不过,当日震惊于张静蔚先生的遽尔病逝,我曾在其微信页面给他夫人孟凡虹老师留言,表示“一定会完成张老师的遗愿”(2020年9月10日),这既指向作序,也包含令遗著以更好的方式出版。在发现书稿中《点石斋画报》的释文全部取自大可堂版后,我以为不妥。尽管张先生认为,此本已将原先的文言文“全部翻译为现代汉语,免去了阅读古文的繁难”(《前言》),我却觉得作为史料,还是应当保留历史原貌。当然,大可堂的改编也有版权,张先生可能忽略了,以为其文字和图像一样,均已进入公共领域。为避免上述种种问题,我与编辑商量后,重新整理、录入了本书所选全部《点石斋画报》图像中的文字,添加了标点。这虽然属于我的自作主张,但相信张先生也会理解和赞同的。

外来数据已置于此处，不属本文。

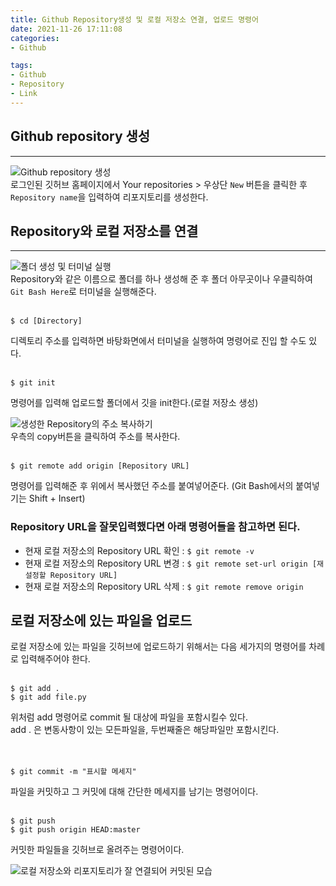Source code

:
 ```yaml
---
title: Github Repository생성 및 로컬 저장소 연결, 업로드 명령어  
date: 2021-11-26 17:11:08  
categories: 
- Github  

tags:
- Github
- Repository
- Link
---
```


## Github repository 생성

---


![Github repository 생성](/images/Link_github_repository/capture-1.png)  
로그인된 깃허브 홈페이지에서 Your repositories > 우상단 `New` 버튼을 클릭한 후 `Repository name`을 입력하여 리포지토리를 생성한다.  

## Repository와 로컬 저장소를 연결

---
![폴더 생성 및 터미널 실행](/images/Link_github_repository/capture-2.png)  
Repository와 같은 이름으로 폴더를 하나 생성해 준 후 폴더 아무곳이나 우클릭하여 `Git Bash Here`로 터미널을 실행해준다.
<br><br>
```commandlin
$ cd [Directory]
```
디렉토리 주소를 입력하면 바탕화면에서 터미널을 실행하여 명령어로 진입 할 수도 있다.
<br><br>
```commandline
$ git init
```
명령어를 입력해 업로드할 폴더에서 깃을 init한다.(로컬 저장소 생성)

![생성한 Repository의 주소 복사하기](/images/Link_github_repository/capture-3.png)  
우측의 copy버튼을 클릭하여 주소를 복사한다.
<br><br>
```commandline
$ git remote add origin [Repository URL]
```
명령어를 입력해준 후 위에서 복사했던 주소를 붙여넣어준다. (Git Bash에서의 붙여넣기는 Shift + Insert)

### Repository URL을 잘못입력했다면 아래 명령어들을 참고하면 된다.

- 현재 로컬 저장소의 Repository URL 확인 : `$ git remote -v`
- 현재 로컬 저장소의 Repository URL 변경 : `$ git remote set-url origin [재설정할 Repository URL]`
- 현재 로컬 저장소의 Repository URL 삭제 : `$ git remote remove origin`

## 로컬 저장소에 있는 파일을 업로드

로컬 저장소에 있는 파일을 깃허브에 업로드하기 위해서는 다음 세가지의 명령어를 차례로 입력해주어야 한다.
<br><br>
```commandline
$ git add .
$ git add file.py
```
위처럼 add 명령어로 commit 될 대상에 파일을 포함시킬수 있다.  
add . 은 변동사항이 있는 모든파일을, 두번째줄은 해당파일만 포함시킨다.  
<br><br>
```commandline
$ git commit -m "표시할 메세지"
```
파일을 커밋하고 그 커밋에 대해 간단한 메세지를 남기는 명령어이다.
<br><br>
```commandline
$ git push
$ git push origin HEAD:master
```
커밋한 파일들을 깃허브로 올려주는 명령어이다.

![로컬 저장소와 리포지토리가 잘 연결되어 커밋된 모습](/images/Link_github_repository/capture-4.png)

《触摸历史—中国近代音乐史文集》张静蔚编上海音乐出版社2013 年版然而,就在那一天,我被张经伟先生的突然去世震惊了。我在他的微信页面上给他的夫人孟先生留言,说“我一定会完成张先生的遗愿”(2020年9月10日),其中不仅指向了序言,还包括让这份遗产以更好的方式出版。发现稿件中对《点石斋画报》的解读全部取自大可堂版,我觉得不妥。虽然张先生认为原文文言文已经“完全译成现代汉语”(《序言》),但我认为作为史料,应该保留历史的本来面貌。当然,大可堂的改编也是有版权的,张先生可能忽略了这一点,以为它的文字和图像也进入了公共领域。为避免上述问题,我与编辑商量后,将本书选取的《点石斋画报》图像中的人物全部重新排列输入,并添加了标点符号。虽然这是我自己的决定,但我相信张老师会理解和赞同的。《触摸历史——中国现代音乐史文集》,张经伟主编,上海音乐出版社,2013年。

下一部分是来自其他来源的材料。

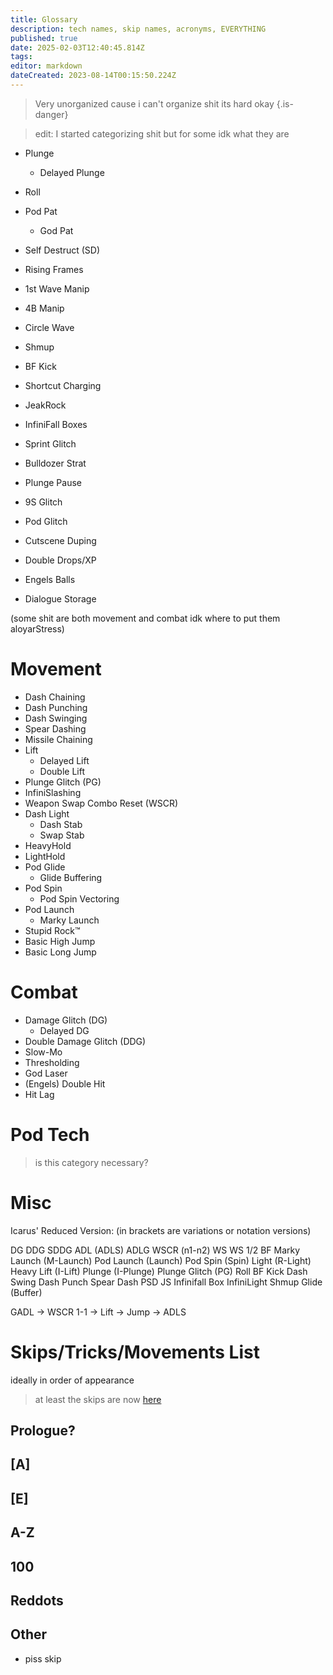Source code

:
 ```yaml
---
title: Glossary
description: tech names, skip names, acronyms, EVERYTHING
published: true
date: 2025-02-03T12:40:45.814Z
tags: 
editor: markdown
dateCreated: 2023-08-14T00:15:50.224Z
---
```


> Very unorganized cause i can't organize shit its hard okay
{.is-danger}

> edit: I started categorizing shit but for some idk what they are

- Plunge
	- Delayed Plunge

- Roll




- Pod Pat
	- God Pat
- Self Destruct (SD)
- Rising Frames
- 1st Wave Manip
- 4B Manip
- Circle Wave
- Shmup

- BF Kick
- Shortcut Charging

- JeakRock
- InfiniFall Boxes
- Sprint Glitch
- Bulldozer Strat
- Plunge Pause
- 9S Glitch
- Pod Glitch
- Cutscene Duping
- Double Drops/XP

- Engels Balls
- Dialogue Storage




(some shit are both movement and combat idk where to put them aloyarStress)

# Movement
- Dash Chaining
- Dash Punching
- Dash Swinging
- Spear Dashing
- Missile Chaining
- Lift
	- Delayed Lift
	- Double Lift
- Plunge Glitch (PG)
- InfiniSlashing
- Weapon Swap Combo Reset (WSCR)
- Dash Light
	- Dash Stab
	- Swap Stab
- HeavyHold
- LightHold
- Pod Glide
	- Glide Buffering
- Pod Spin
	- Pod Spin Vectoring
- Pod Launch
	- Marky Launch
- Stupid Rock™
- Basic High Jump
- Basic Long Jump
# Combat
- Damage Glitch (DG)
	- Delayed DG
- Double Damage Glitch (DDG)
- Slow-Mo
- Thresholding
- God Laser
- (Engels) Double Hit
- Hit Lag
# Pod Tech
> is this category necessary?
# Misc

Icarus' Reduced Version:
(in brackets are variations or notation versions)

DG
DDG
SDDG
ADL (ADLS)
ADLG
WSCR (n1-n2)
WS
WS 1/2
BF
Marky Launch (M-Launch)
Pod Launch (Launch)
Pod Spin (Spin)
Light (R-Light)
Heavy
Lift (I-Lift)
Plunge (I-Plunge)
Plunge Glitch (PG)
Roll
BF Kick
Dash Swing
Dash Punch
Spear Dash
PSD
JS
Infinifall Box
InfiniLight
Shmup
Glide (Buffer)

GADL -> WSCR 1-1 -> Lift -> Jump -> ADLS

# Skips/Tricks/Movements List
ideally in order of appearance
> at least the skips are now [here](/skipLists/skip-list-any)

## Prologue?
## [A]
## [E]
## A-Z
## 100
## Reddots
## Other
- piss skip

虽然以上更多的是表彰了先生在中国近现代音乐史史料挖掘整理方面的贡献,当然我知道,以研究中国近现代音乐史而闻名的张先生,在学术上的成就早已功不可没。从硕士论文《论学校音乐歌曲》(1981)、张先生的名著如《中国现代音乐思潮》(1985)、《马思聪年谱》(2004)、《音乐家(2004)》等。,都在学术界起了带头作用。他的论文也已发表,《感人的历史——中国现代音乐史文集》(上海音乐出版社,2013年)在该学科享有很高的声誉。同样显而易见的是,张先生的研究之所以厚重、扎实、有突破性,是因为有扎实的史料基础。所以的名言“史学是研究史料的学问”用在张先生身上再合适不过了。

虽然我与张经伟先生接触的时间很短,但我仍然能充分意识到他是一个有气质的人,富有生活情趣,相处愉快。除了音乐和书法,张先生还热衷于观看足球比赛。2018年夏天“世界杯”期间,他的腰椎间盘突出复发,不能站立和坐着,每天还是躺着看比赛。张先生也喜欢旅游。2020年7月底,我和陈平原去平谷度假,在朋友圈发了酒店周边的照片。张老师看到后,留了两条信息,指给我看:“如果时间允许,可以从湖北路坐长途汽车去参观黄崖关长城,叫野长城,就是没修。你可以爬一会儿,也可以留下来。”“还可以坐几公里的长途车,可以去盘山看看,很不错。龙爷说,早知有盘山,何必下江南!但我猜你没时间!”8月2日下午4点发的。当晚写了微信回复,之后就没有张老师的消息了。9月10日,在李静的朋友圈里,我意外地得知张经伟先生一周前去世了。如果那两段话写在朋友圈,那就是他对我的遗言了。

张先生走路还是那么潇洒。

2021年1月27日,北京西部圆明园

张经伟的《晚清音乐图像——点石斋画报及其他画报》,将由人民音乐出版社出版。这篇文章是这本书的序言。